Work to be completed: Find the string "Shippers" in the data, and copy out each line that has it.

Stored data entries:
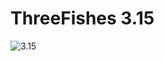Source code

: # ThreeFishes 3.15

![3.15](http://upload-images.jianshu.io/upload_images/2158529-5680bacb8888e7db.gif?imageMogr2/auto-orient/strip)

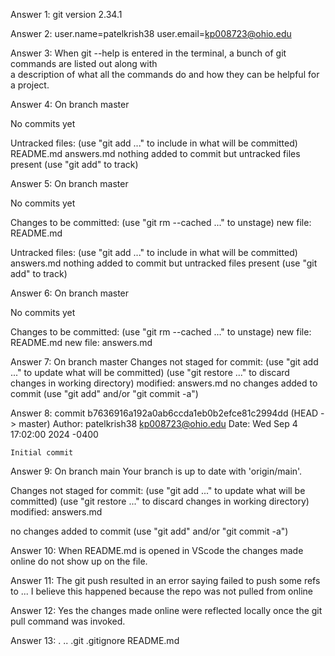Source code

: Answer 1: 
git version 2.34.1

Answer 2: 
user.name=patelkrish38
user.email=kp008723@ohio.edu

Answer 3:
When git --help is entered in the terminal, a bunch of git commands are listed out along with   
a description of what all the commands do and how they can be helpful for a project.

Answer 4:
On branch master

No commits yet

Untracked files:
    (use "git add <file>..." to include in what will be committed)
        README.md
        answers.md
nothing added to commit but untracked files present (use "git add" to track)

Answer 5:
On branch master

No commits yet

Changes to be committed:
    (use "git rm --cached <file>..." to unstage)
        new file: README.md

Untracked files:
    (use "git add <file>..." to include in what will be committed)
        answers.md
nothing added to commit but untracked files present (use "git add" to track)

Answer 6: 
On branch master

No commits yet

Changes to be committed:
    (use "git rm --cached <file>..." to unstage)
        new file: README.md
        new file: answers.md

Answer 7:
On branch master
Changes not staged for commit:
    (use "git add <file>..." to update what will be committed)
    (use "git restore <file>..." to discard changes in working directory)
        modified: answers.md
no changes added to commit (use "git add" and/or "git commit -a")

Answer 8:
commit b7636916a192a0ab6ccda1eb0b2efce81c2994dd (HEAD -> master)
Author: patelkrish38 <kp008723@ohio.edu>
Date:   Wed Sep 4 17:02:00 2024 -0400

    Initial commit

Answer 9:
On branch main
Your branch is up to date with 'origin/main'.

Changes not staged for commit:
  (use "git add <file>..." to update what will be committed)
  (use "git restore <file>..." to discard changes in working directory)
	modified:   answers.md

no changes added to commit (use "git add" and/or "git commit -a")

Answer 10:
When README.md is opened in VScode the changes made online do not show up on the file.

Answer 11:
The git push resulted in an error saying failed to push some refs to ...
I believe this happened because the repo was not pulled from online

Answer 12:
Yes the changes made online were reflected locally once the git pull command was invoked.

Answer 13:
. .. .git .gitignore README.md




        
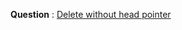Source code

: **Question** : [Delete without head pointer](https://practice.geeksforgeeks.org/problems/delete-without-head-pointer/1)
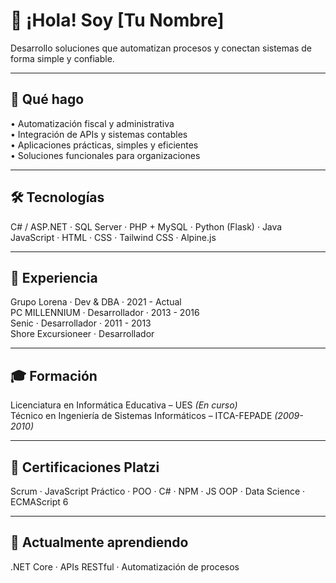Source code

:# 👋 ¡Hola! Soy [Tu Nombre]

Desarrollo soluciones que automatizan procesos y conectan sistemas de forma simple y confiable.

---

## 🚀 Qué hago

• Automatización fiscal y administrativa  
• Integración de APIs y sistemas contables  
• Aplicaciones prácticas, simples y eficientes  
• Soluciones funcionales para organizaciones

---

## 🛠️ Tecnologías

C# / ASP.NET · SQL Server · PHP + MySQL · Python (Flask) · Java  
JavaScript · HTML · CSS · Tailwind CSS · Alpine.js

---

## 💼 Experiencia

Grupo Lorena · Dev & DBA · 2021 - Actual  
PC MILLENNIUM · Desarrollador · 2013 - 2016  
Senic · Desarrollador · 2011 - 2013  
Shore Excursioneer · Desarrollador

---

## 🎓 Formación

Licenciatura en Informática Educativa – UES *(En curso)*  
Técnico en Ingeniería de Sistemas Informáticos – ITCA-FEPADE *(2009-2010)*

---

## 📜 Certificaciones Platzi

Scrum · JavaScript Práctico · POO · C# · NPM · JS OOP · Data Science · ECMAScript 6

---

## 🌱 Actualmente aprendiendo

.NET Core · APIs RESTful · Automatización de procesos
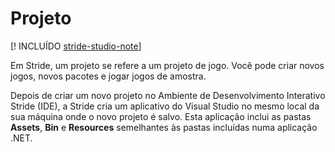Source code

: # Projeto

[! INCLUÍDO [stride-studio-note](../../includes/under-construction-note.md)]

Em Stride, um projeto se refere a um projeto de jogo. Você pode criar novos jogos, novos pacotes e jogar jogos de amostra.

Depois de criar um novo projeto no Ambiente de Desenvolvimento Interativo Stride (IDE), a Stride cria um aplicativo do Visual Studio no mesmo local da sua máquina onde o novo projeto é salvo. Esta aplicação inclui as pastas **Assets**, **Bin** e **Resources** semelhantes às pastas incluídas numa aplicação .NET.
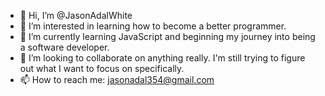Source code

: - 👋 Hi, I’m @JasonAdalWhite
- 👀 I’m interested in learning how to become a better programmer.
- 🌱 I’m currently learning JavaScript and beginning my journey into being a software developer. 
- 💞️ I’m looking to collaborate on anything really. I'm still trying to figure out what I want to focus on specifically. 
- 📫 How to reach me: jasonadal354@gmail.com

<!---
JasonAdalWhite/JasonAdalWhite is a ✨ special ✨ repository because its `README.md` (this file) appears on your GitHub profile.
You can click the Preview link to take a look at your changes.
--->
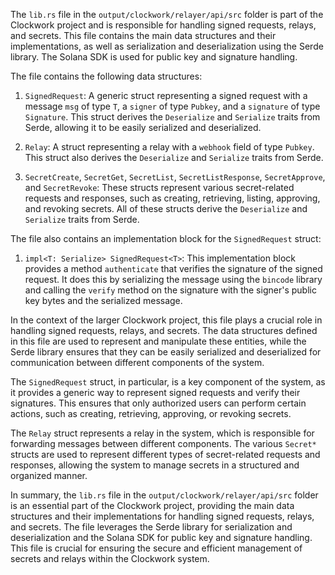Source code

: The `lib.rs` file in the `output/clockwork/relayer/api/src` folder is part of the Clockwork project and is responsible for handling signed requests, relays, and secrets. This file contains the main data structures and their implementations, as well as serialization and deserialization using the Serde library. The Solana SDK is used for public key and signature handling.

The file contains the following data structures:

1. `SignedRequest`: A generic struct representing a signed request with a message `msg` of type `T`, a `signer` of type `Pubkey`, and a `signature` of type `Signature`. This struct derives the `Deserialize` and `Serialize` traits from Serde, allowing it to be easily serialized and deserialized.

2. `Relay`: A struct representing a relay with a `webhook` field of type `Pubkey`. This struct also derives the `Deserialize` and `Serialize` traits from Serde.

3. `SecretCreate`, `SecretGet`, `SecretList`, `SecretListResponse`, `SecretApprove`, and `SecretRevoke`: These structs represent various secret-related requests and responses, such as creating, retrieving, listing, approving, and revoking secrets. All of these structs derive the `Deserialize` and `Serialize` traits from Serde.

The file also contains an implementation block for the `SignedRequest` struct:

1. `impl<T: Serialize> SignedRequest<T>`: This implementation block provides a method `authenticate` that verifies the signature of the signed request. It does this by serializing the message using the `bincode` library and calling the `verify` method on the signature with the signer's public key bytes and the serialized message.

In the context of the larger Clockwork project, this file plays a crucial role in handling signed requests, relays, and secrets. The data structures defined in this file are used to represent and manipulate these entities, while the Serde library ensures that they can be easily serialized and deserialized for communication between different components of the system.

The `SignedRequest` struct, in particular, is a key component of the system, as it provides a generic way to represent signed requests and verify their signatures. This ensures that only authorized users can perform certain actions, such as creating, retrieving, approving, or revoking secrets.

The `Relay` struct represents a relay in the system, which is responsible for forwarding messages between different components. The various `Secret*` structs are used to represent different types of secret-related requests and responses, allowing the system to manage secrets in a structured and organized manner.

In summary, the `lib.rs` file in the `output/clockwork/relayer/api/src` folder is an essential part of the Clockwork project, providing the main data structures and their implementations for handling signed requests, relays, and secrets. The file leverages the Serde library for serialization and deserialization and the Solana SDK for public key and signature handling. This file is crucial for ensuring the secure and efficient management of secrets and relays within the Clockwork system.

    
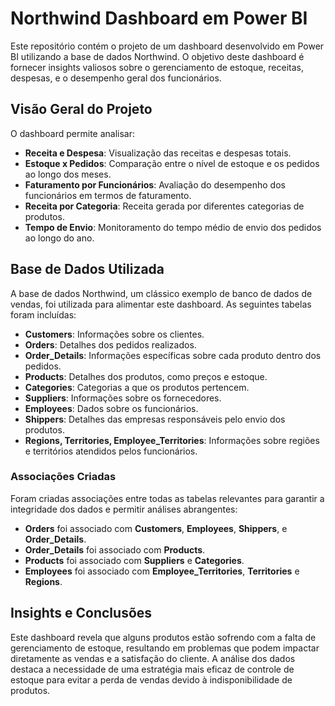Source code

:# Northwind Dashboard em Power BI

Este repositório contém o projeto de um dashboard desenvolvido em Power BI utilizando a base de dados Northwind. O objetivo deste dashboard é fornecer insights valiosos sobre o gerenciamento de estoque, receitas, despesas, e o desempenho geral dos funcionários.

## Visão Geral do Projeto

O dashboard permite analisar:

- **Receita e Despesa**: Visualização das receitas e despesas totais.
- **Estoque x Pedidos**: Comparação entre o nível de estoque e os pedidos ao longo dos meses.
- **Faturamento por Funcionários**: Avaliação do desempenho dos funcionários em termos de faturamento.
- **Receita por Categoria**: Receita gerada por diferentes categorias de produtos.
- **Tempo de Envio**: Monitoramento do tempo médio de envio dos pedidos ao longo do ano.

## Base de Dados Utilizada

A base de dados Northwind, um clássico exemplo de banco de dados de vendas, foi utilizada para alimentar este dashboard. As seguintes tabelas foram incluídas:

- **Customers**: Informações sobre os clientes.
- **Orders**: Detalhes dos pedidos realizados.
- **Order_Details**: Informações específicas sobre cada produto dentro dos pedidos.
- **Products**: Detalhes dos produtos, como preços e estoque.
- **Categories**: Categorias a que os produtos pertencem.
- **Suppliers**: Informações sobre os fornecedores.
- **Employees**: Dados sobre os funcionários.
- **Shippers**: Detalhes das empresas responsáveis pelo envio dos produtos.
- **Regions, Territories, Employee_Territories**: Informações sobre regiões e territórios atendidos pelos funcionários.

### Associações Criadas

Foram criadas associações entre todas as tabelas relevantes para garantir a integridade dos dados e permitir análises abrangentes:

- **Orders** foi associado com **Customers**, **Employees**, **Shippers**, e **Order_Details**.
- **Order_Details** foi associado com **Products**.
- **Products** foi associado com **Suppliers** e **Categories**.
- **Employees** foi associado com **Employee_Territories**, **Territories** e **Regions**.

## Insights e Conclusões

Este dashboard revela que alguns produtos estão sofrendo com a falta de gerenciamento de estoque, resultando em problemas que podem impactar diretamente as vendas e a satisfação do cliente. A análise dos dados destaca a necessidade de uma estratégia mais eficaz de controle de estoque para evitar a perda de vendas devido à indisponibilidade de produtos.

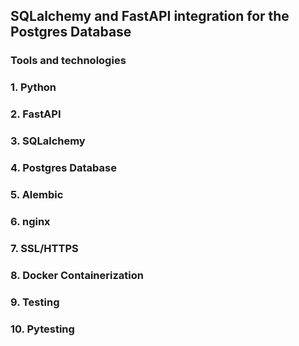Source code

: ## SQLalchemy and FastAPI integration for the Postgres Database

### **Tools and technologies**

### 1. Python
### 2. FastAPI
### 3. SQLalchemy
### 4. Postgres Database
### 5. Alembic
### 6. nginx
### 7. SSL/HTTPS
### 8. Docker Containerization
### 9. Testing
### 10. Pytesting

Written reply:
- **Shippers**: Detalhes das empresas responsáveis pelo envio dos produtos.
- **Orders** foi associado com **Customers**, **Employees**, **Shippers**, e **Order_Details**.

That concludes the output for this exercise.